Monday, April 25, 2016

Late April grab bag

This post will probably touch on most of the posts I have made over the past week, but I am feeling too lazy to actually link back to them.

In terms of reading, I am finding Naipaul's The Enigma of Arrival to be pretty slow going, but I'll probably wrap it up by the weekend.  I've also dipped a little bit into the books on relativity.  I think it will be good to change things up a bit, since my reading has been so dominated by fiction for such a long time.

I did finish my Canadian taxes over the weekend, though I am missing some RRSP form, and of course the bank is so far behind the times they can't just scan it and send it over.  I'm getting pretty frustrated with this company, and I think I'll end up submitting the taxes with a note about the missing form that will have to follow later.  I find myself really annoyed at how frequently the Canadian tax code shifts, particularly in the tax treatment of children.  I had originally followed my previous year's return, then realized that they had zeroed out one of the credits unless your child had severe mental or physical problems, which is not the case for us fortunately.  But there is no point in rehashing all the problems with the way that Canada Revenue treats individuals as monads with little reference to their place in a larger household.
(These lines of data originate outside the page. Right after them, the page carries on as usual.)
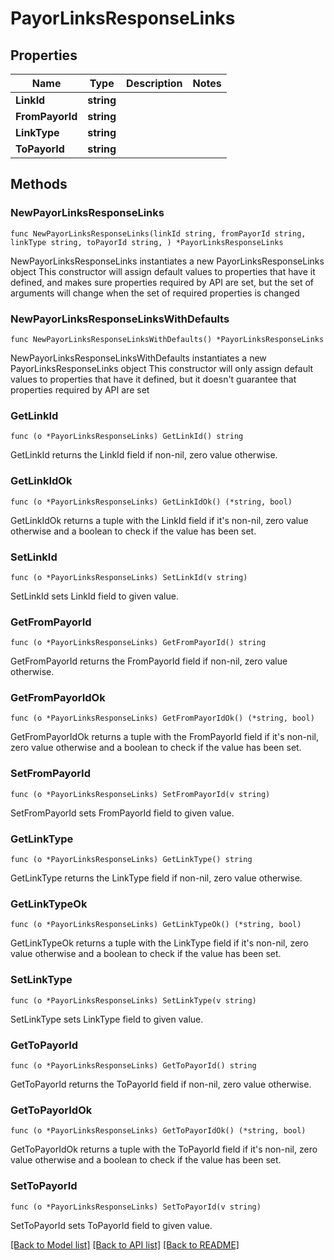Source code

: # PayorLinksResponseLinks

## Properties

Name | Type | Description | Notes
------------ | ------------- | ------------- | -------------
**LinkId** | **string** |  | 
**FromPayorId** | **string** |  | 
**LinkType** | **string** |  | 
**ToPayorId** | **string** |  | 

## Methods

### NewPayorLinksResponseLinks

`func NewPayorLinksResponseLinks(linkId string, fromPayorId string, linkType string, toPayorId string, ) *PayorLinksResponseLinks`

NewPayorLinksResponseLinks instantiates a new PayorLinksResponseLinks object
This constructor will assign default values to properties that have it defined,
and makes sure properties required by API are set, but the set of arguments
will change when the set of required properties is changed

### NewPayorLinksResponseLinksWithDefaults

`func NewPayorLinksResponseLinksWithDefaults() *PayorLinksResponseLinks`

NewPayorLinksResponseLinksWithDefaults instantiates a new PayorLinksResponseLinks object
This constructor will only assign default values to properties that have it defined,
but it doesn't guarantee that properties required by API are set

### GetLinkId

`func (o *PayorLinksResponseLinks) GetLinkId() string`

GetLinkId returns the LinkId field if non-nil, zero value otherwise.

### GetLinkIdOk

`func (o *PayorLinksResponseLinks) GetLinkIdOk() (*string, bool)`

GetLinkIdOk returns a tuple with the LinkId field if it's non-nil, zero value otherwise
and a boolean to check if the value has been set.

### SetLinkId

`func (o *PayorLinksResponseLinks) SetLinkId(v string)`

SetLinkId sets LinkId field to given value.


### GetFromPayorId

`func (o *PayorLinksResponseLinks) GetFromPayorId() string`

GetFromPayorId returns the FromPayorId field if non-nil, zero value otherwise.

### GetFromPayorIdOk

`func (o *PayorLinksResponseLinks) GetFromPayorIdOk() (*string, bool)`

GetFromPayorIdOk returns a tuple with the FromPayorId field if it's non-nil, zero value otherwise
and a boolean to check if the value has been set.

### SetFromPayorId

`func (o *PayorLinksResponseLinks) SetFromPayorId(v string)`

SetFromPayorId sets FromPayorId field to given value.


### GetLinkType

`func (o *PayorLinksResponseLinks) GetLinkType() string`

GetLinkType returns the LinkType field if non-nil, zero value otherwise.

### GetLinkTypeOk

`func (o *PayorLinksResponseLinks) GetLinkTypeOk() (*string, bool)`

GetLinkTypeOk returns a tuple with the LinkType field if it's non-nil, zero value otherwise
and a boolean to check if the value has been set.

### SetLinkType

`func (o *PayorLinksResponseLinks) SetLinkType(v string)`

SetLinkType sets LinkType field to given value.


### GetToPayorId

`func (o *PayorLinksResponseLinks) GetToPayorId() string`

GetToPayorId returns the ToPayorId field if non-nil, zero value otherwise.

### GetToPayorIdOk

`func (o *PayorLinksResponseLinks) GetToPayorIdOk() (*string, bool)`

GetToPayorIdOk returns a tuple with the ToPayorId field if it's non-nil, zero value otherwise
and a boolean to check if the value has been set.

### SetToPayorId

`func (o *PayorLinksResponseLinks) SetToPayorId(v string)`

SetToPayorId sets ToPayorId field to given value.



[[Back to Model list]](../README.md#documentation-for-models) [[Back to API list]](../README.md#documentation-for-api-endpoints) [[Back to README]](../README.md)


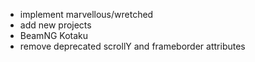 - implement marvellous/wretched
- add new projects
- BeamNG Kotaku
- remove deprecated scrollY and frameborder attributes
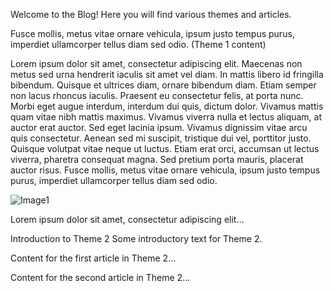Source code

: <!-- Home
title: "Hi!"
-->
Welcome to the Blog! Here you will find various themes and articles.

<!-- Theme
title: "Theme 1 title"
id: theme1
-->
Fusce mollis, metus vitae ornare vehicula, ipsum justo tempus purus, imperdiet ullamcorper tellus diam sed odio. (Theme 1 content)

<!-- Article
title: "Article 1 title"
id: article1-theme1
-->
Lorem ipsum dolor sit amet, consectetur adipiscing elit. Maecenas non metus sed urna hendrerit iaculis sit amet vel diam. In mattis libero id fringilla bibendum. Quisque et ultrices diam, ornare bibendum diam. Etiam semper non lacus rhoncus iaculis. Praesent eu consectetur felis, at porta nunc. Morbi eget augue interdum, interdum dui quis, dictum dolor. Vivamus mattis quam vitae nibh mattis maximus. Vivamus viverra nulla et lectus aliquam, at auctor erat auctor. Sed eget lacinia ipsum. Vivamus dignissim vitae arcu quis consectetur. Aenean sed mi suscipit, tristique dui vel, porttitor justo. Quisque volutpat vitae neque ut luctus. Etiam erat orci, accumsan ut lectus viverra, pharetra consequat magna. Sed pretium porta mauris, placerat auctor risus. Fusce mollis, metus vitae ornare vehicula, ipsum justo tempus purus, imperdiet ullamcorper tellus diam sed odio.

![Image1](img1.png) 

<!-- Article
title: "Article 2 title"
id: article2-theme1
-->
Lorem ipsum dolor sit amet, consectetur adipiscing elit...

<!-- Theme
title: "Theme 2 title"
id: theme2
-->
Introduction to Theme 2 Some introductory text for Theme 2.

<!-- Article
title: "Article 1 title"
id: article1-theme2
-->
Content for the first article in Theme 2...

<!-- Article
title: "Article 2 title"
id: article2-theme2
-->
Content for the second article in Theme 2...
It was touch and go, but I have managed to pull together a presentation for a transportation conference, and the deadline isn't until the 29th.  Now I have a bit of time to get feedback from others.  Unfortunately, I have a second paper and that one may be a bit late, since the data came to me so late, but I'll see what I can do over the next two or three days.

Given all the upheaval last month, I didn't get more than a page into my latest short dramatic work, The Re-up.  It is a piece about relationships and what would happen if marriage more or less withered away and most people just signed short- to medium-term contracts instead of all this til-death-do-us-part business.  It's only slightly futuristic.  Anyway, I managed to finish that up as well and sent it in for the May SFYS.  I still don't know why they didn't accept my piece on an alien invading a 7-11.  Hopefully, I will hear back by late Sat. or Sunday if it was accepted.  I'm not really supposed to check email at work (if I don't get word until Monday), but I may make an exception -- or see if I can check on my phone over lunch.  I don't have all that many remaining ideas for short pieces, though I do have a slightly manic scene set around the delivery of a file cabinet (directly inspired by Slesinger's The Unpossessed), but I have to admit, I don't think that would go over all that well.  I think regardless of whether this piece is accepted, I'm probably done with Sing-for-Your-Supper for the time being.  I want to focus on the longer pieces, either finally revising them and editing them down a bit or working on Straying South or The Study Group.  I probably actually will have the energy now that I am not working absurd hours anymore and feeling squeezed all the time.  (Famous last words...)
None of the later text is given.